__TASK TO CARRY OUT__
Please copy all of the data that follows exactly, leaving any pictures out.

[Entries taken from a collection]
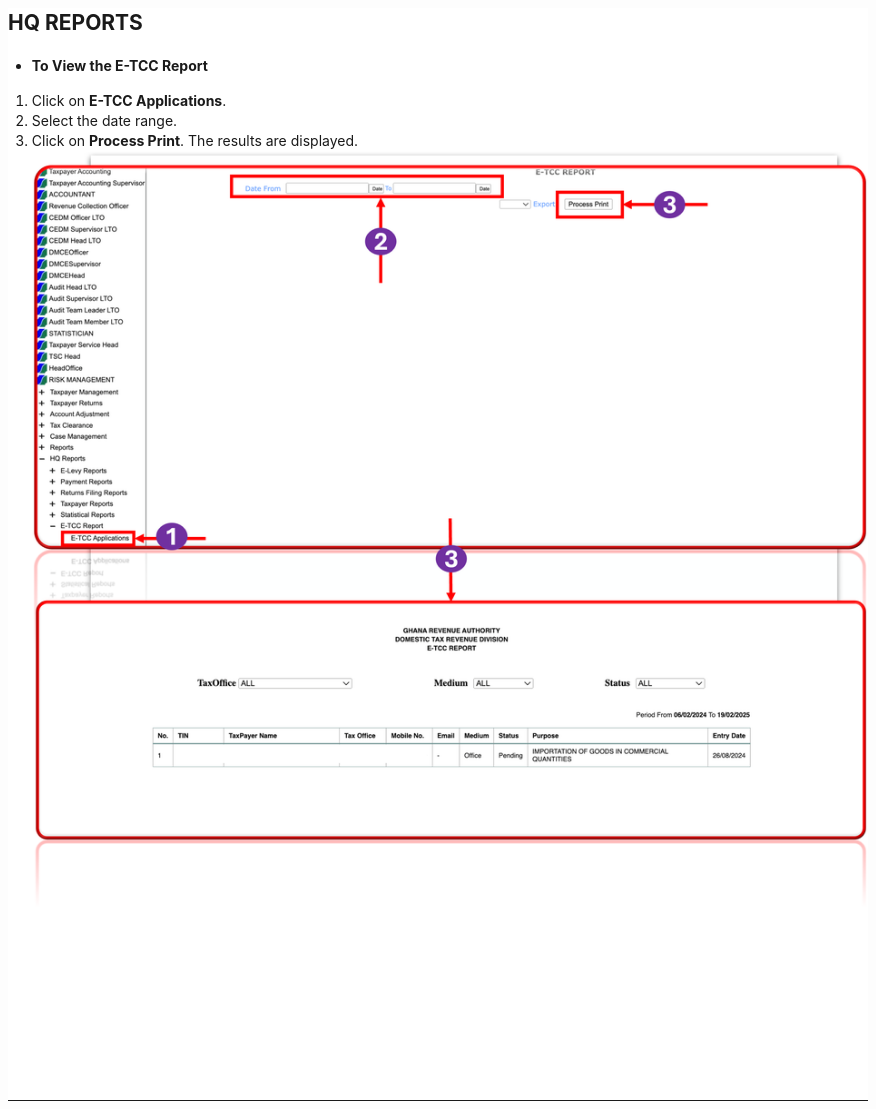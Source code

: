 ## HQ REPORTS
- **To View the E-TCC Report**
1. Click on **E-TCC Applications**.
2. Select the date range.
3. Click on **Process Print**. The results are displayed.
![image](/public/images/riskmanagement/S80.png)

---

__EXERCISE SOLUTION__
Source code

: ## HQ REPORTS
- **To View the E-TCC Report**
1. Click on **E-TCC Applications**.
2. Select the date range.
3. Click on **Process Print**. The results are displayed.
![image](/public/images/riskmanagement/S80.png)

---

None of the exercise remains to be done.